Sabtu 25 Sep 2021 05:25 WIB

Hukum Bagi Muslim Bermigrasi ke Negara Non-Muslim

Masalah justru muncul jika hal itu mereduksi keyakinan hidup umat Islam.

Rep: Imas Damayanti/ Red: Ani Nursalikah
Hukum Bagi Muslim Bermigrasi ke Negara Non-Muslim. Pembangunan Masjid Eyyub Sultan di Strasbourg, Prancis Timur, Rabu, 24 Maret 2021.
Foto:

Dasar pertimbangan larangan Ibnu Hazm, kata Kiai Nasaruddin, bisa dihubungkan dengan kebijakan dari Sayyidina Umar bin Khattab saat menjadi khalifah. Beliau melarang ekstradisi pezina perempuan ke luar negeri, sebagaimana dilakukan dalam tradisi Nabi Muhammad SAW dan Sayyidina Abu Bakar. Alasan pelarang tersebut adalah karena dunia Islam sudah sedemikian kompleks.

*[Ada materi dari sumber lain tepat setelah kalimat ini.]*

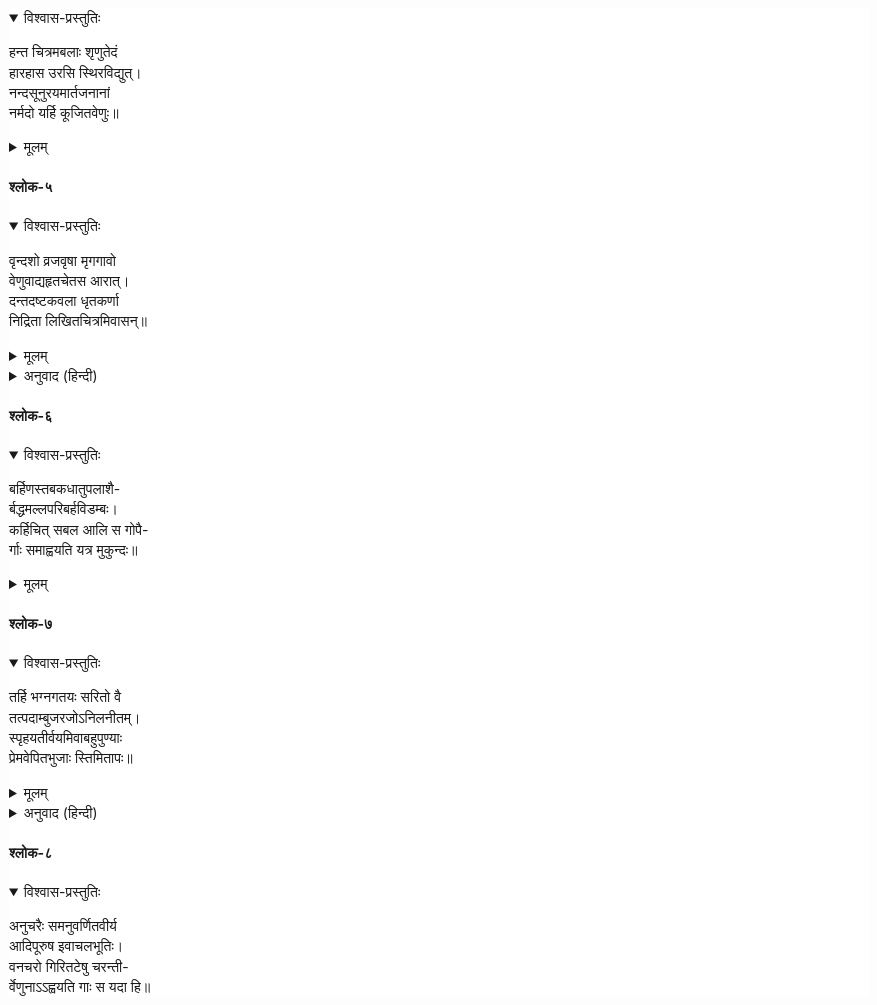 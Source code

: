 
<details open><summary>विश्वास-प्रस्तुतिः</summary>

हन्त चित्रमबलाः शृणुतेदं  
हारहास उरसि स्थिरविद्युत्।  
नन्दसूनुरयमार्तजनानां  
नर्मदो यर्हि कूजितवेणुः॥
</details>

<details><summary>मूलम्</summary></details>

#### श्लोक-५


<details open><summary>विश्वास-प्रस्तुतिः</summary>

वृन्दशो व्रजवृषा मृगगावो  
वेणुवाद्यहृतचेतस आरात्।  
दन्तदष्टकवला धृतकर्णा  
निद्रिता लिखितचित्रमिवासन्॥
</details>

<details><summary>मूलम्</summary></details>

<details><summary>अनुवाद (हिन्दी)</summary></details>

#### श्लोक-६


<details open><summary>विश्वास-प्रस्तुतिः</summary>

बर्हिणस्तबकधातुपलाशै-  
र्बद्धमल्लपरिबर्हविडम्बः।  
कर्हिचित् सबल आलि स गोपै-  
र्गाः समाह्वयति यत्र मुकुन्दः॥
</details>

<details><summary>मूलम्</summary></details>

#### श्लोक-७


<details open><summary>विश्वास-प्रस्तुतिः</summary>

तर्हि भग्नगतयः सरितो वै  
तत्पदाम्बुजरजोऽनिलनीतम्।  
स्पृहयतीर्वयमिवाबहुपुण्याः  
प्रेमवेपितभुजाः स्तिमितापः॥
</details>

<details><summary>मूलम्</summary></details>

<details><summary>अनुवाद (हिन्दी)</summary></details>

#### श्लोक-८


<details open><summary>विश्वास-प्रस्तुतिः</summary>

अनुचरैः समनुवर्णितवीर्य  
आदिपूरुष इवाचलभूतिः।  
वनचरो गिरितटेषु चरन्ती-  
र्वेणुनाऽऽह्वयति गाः स यदा हि॥
</details>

Sehingga dikhawatirkan jika pezina itu diekstradisi ke negeri lain, dia akan dimanfaatkan musuh untuk membocorkan rahasia umat Islam. Sayyidina Umar kemudian mengganti hukum ekstradisi ini dengan penjara.

Di penjara, selain yang bersangkutan akan aman, negeri asal juga akan aman. Selain itu lebih dimungkinkan untuk melakukan pembinaan terhadap yang bersangkutan.

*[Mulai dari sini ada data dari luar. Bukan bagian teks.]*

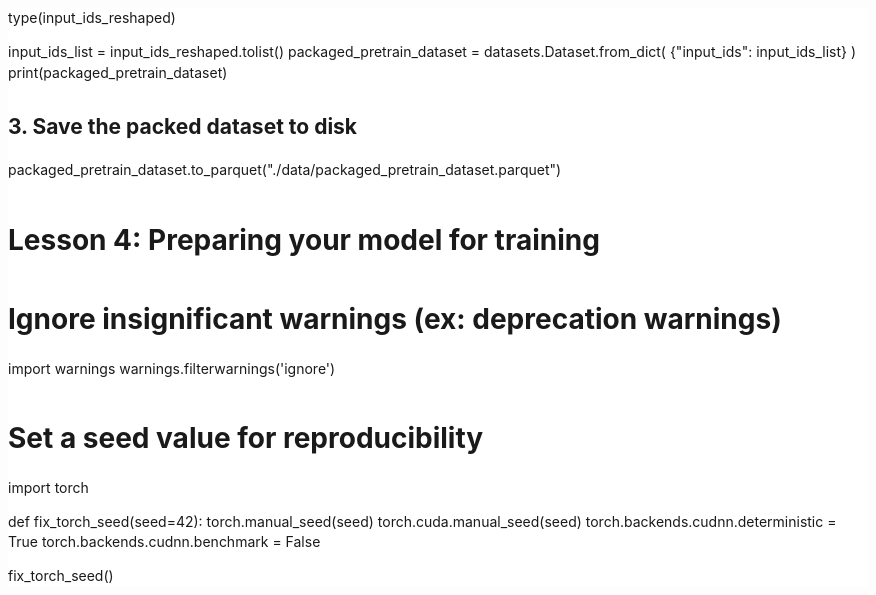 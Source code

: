 type(input_ids_reshaped)

input_ids_list = input_ids_reshaped.tolist()
packaged_pretrain_dataset = datasets.Dataset.from_dict(
    {"input_ids": input_ids_list}
)
print(packaged_pretrain_dataset)

## 3. Save the packed dataset to disk

packaged_pretrain_dataset.to_parquet("./data/packaged_pretrain_dataset.parquet")

# Lesson 4: Preparing your model for training

# Ignore insignificant warnings (ex: deprecation warnings)
import warnings
warnings.filterwarnings('ignore')

# Set a seed value for reproducibility
import torch

def fix_torch_seed(seed=42):
    torch.manual_seed(seed)
    torch.cuda.manual_seed(seed)
    torch.backends.cudnn.deterministic = True
    torch.backends.cudnn.benchmark = False

fix_torch_seed()
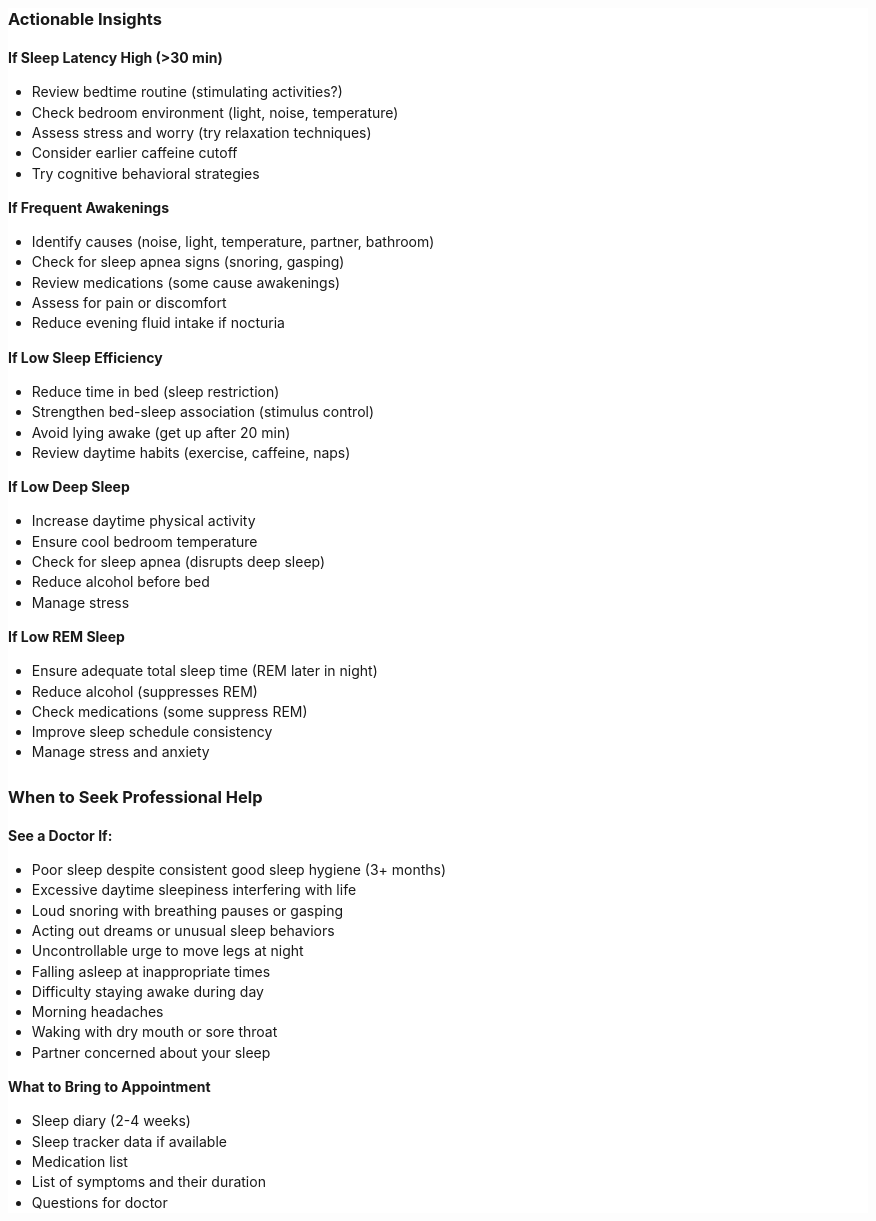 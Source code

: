 ### Actionable Insights

**If Sleep Latency High (>30 min)**
- Review bedtime routine (stimulating activities?)
- Check bedroom environment (light, noise, temperature)
- Assess stress and worry (try relaxation techniques)
- Consider earlier caffeine cutoff
- Try cognitive behavioral strategies

**If Frequent Awakenings**
- Identify causes (noise, light, temperature, partner, bathroom)
- Check for sleep apnea signs (snoring, gasping)
- Review medications (some cause awakenings)
- Assess for pain or discomfort
- Reduce evening fluid intake if nocturia

**If Low Sleep Efficiency**
- Reduce time in bed (sleep restriction)
- Strengthen bed-sleep association (stimulus control)
- Avoid lying awake (get up after 20 min)
- Review daytime habits (exercise, caffeine, naps)

**If Low Deep Sleep**
- Increase daytime physical activity
- Ensure cool bedroom temperature
- Check for sleep apnea (disrupts deep sleep)
- Reduce alcohol before bed
- Manage stress

**If Low REM Sleep**
- Ensure adequate total sleep time (REM later in night)
- Reduce alcohol (suppresses REM)
- Check medications (some suppress REM)
- Improve sleep schedule consistency
- Manage stress and anxiety

### When to Seek Professional Help

**See a Doctor If:**
- Poor sleep despite consistent good sleep hygiene (3+ months)
- Excessive daytime sleepiness interfering with life
- Loud snoring with breathing pauses or gasping
- Acting out dreams or unusual sleep behaviors
- Uncontrollable urge to move legs at night
- Falling asleep at inappropriate times
- Difficulty staying awake during day
- Morning headaches
- Waking with dry mouth or sore throat
- Partner concerned about your sleep

**What to Bring to Appointment**
- Sleep diary (2-4 weeks)
- Sleep tracker data if available
- Medication list
- List of symptoms and their duration
- Questions for doctor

Dalam konteks masyarakat modern seperti sekarang, dunia internasional relatif sudah jauh lebih baik daripada masa Nabi Muhammad SAW ataupun masa sahabat. Kiai Nasaruddin menjelaskan, Badan Perserikatan Bangsa-Bangsa (PBB) sudah mengatur secara khusus nasib dan kehidupan para pengungsi. Dengan demikian, migrasi Muslim ke negara-negara non-Muslim sah dan dibolehkan.

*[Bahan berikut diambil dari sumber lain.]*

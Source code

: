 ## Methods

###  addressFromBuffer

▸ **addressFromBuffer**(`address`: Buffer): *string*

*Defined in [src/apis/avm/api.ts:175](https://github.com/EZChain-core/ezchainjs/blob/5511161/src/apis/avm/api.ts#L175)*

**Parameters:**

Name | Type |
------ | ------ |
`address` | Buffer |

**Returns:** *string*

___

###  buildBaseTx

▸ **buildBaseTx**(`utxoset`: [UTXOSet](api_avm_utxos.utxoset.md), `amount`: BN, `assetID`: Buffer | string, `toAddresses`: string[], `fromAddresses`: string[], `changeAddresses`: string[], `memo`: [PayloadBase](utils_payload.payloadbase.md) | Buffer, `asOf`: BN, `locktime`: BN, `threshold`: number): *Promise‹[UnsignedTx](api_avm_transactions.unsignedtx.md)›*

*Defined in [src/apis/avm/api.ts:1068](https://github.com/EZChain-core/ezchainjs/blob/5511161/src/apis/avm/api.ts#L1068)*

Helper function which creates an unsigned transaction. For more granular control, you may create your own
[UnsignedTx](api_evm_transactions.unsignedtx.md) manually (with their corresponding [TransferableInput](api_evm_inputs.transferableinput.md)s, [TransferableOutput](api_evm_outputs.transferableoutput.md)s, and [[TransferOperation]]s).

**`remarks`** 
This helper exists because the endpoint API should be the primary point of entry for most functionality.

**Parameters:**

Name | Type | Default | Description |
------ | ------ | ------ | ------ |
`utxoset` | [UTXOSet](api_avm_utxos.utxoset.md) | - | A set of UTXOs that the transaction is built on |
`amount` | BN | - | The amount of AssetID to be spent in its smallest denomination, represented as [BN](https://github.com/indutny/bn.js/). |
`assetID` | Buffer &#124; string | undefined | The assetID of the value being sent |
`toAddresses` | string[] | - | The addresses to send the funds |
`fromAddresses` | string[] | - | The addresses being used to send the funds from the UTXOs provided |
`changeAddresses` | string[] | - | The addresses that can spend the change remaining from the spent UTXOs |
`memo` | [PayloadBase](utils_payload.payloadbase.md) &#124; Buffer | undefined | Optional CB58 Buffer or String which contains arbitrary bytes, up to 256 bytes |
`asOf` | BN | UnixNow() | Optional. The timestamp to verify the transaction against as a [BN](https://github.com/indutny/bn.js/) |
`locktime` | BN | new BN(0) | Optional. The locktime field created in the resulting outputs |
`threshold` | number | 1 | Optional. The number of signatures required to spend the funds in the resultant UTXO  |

Dampak eksodus umat Islam akibat ekonomi dan politik

Eksodus besar-besaran umat Islam yang pernah terjadi ke negara-negara maju seperti Eropa, Kanada, Amerika, Australia, hingga Rusia yang disebabkan akibat krisis ekonomi dan politik menimbulkan dampak yang menyertainya. Eksodus yang dipicu oleh kedua aspek tersebut memberikan dampak hegemoni multidimensi di negara-negara tujuan.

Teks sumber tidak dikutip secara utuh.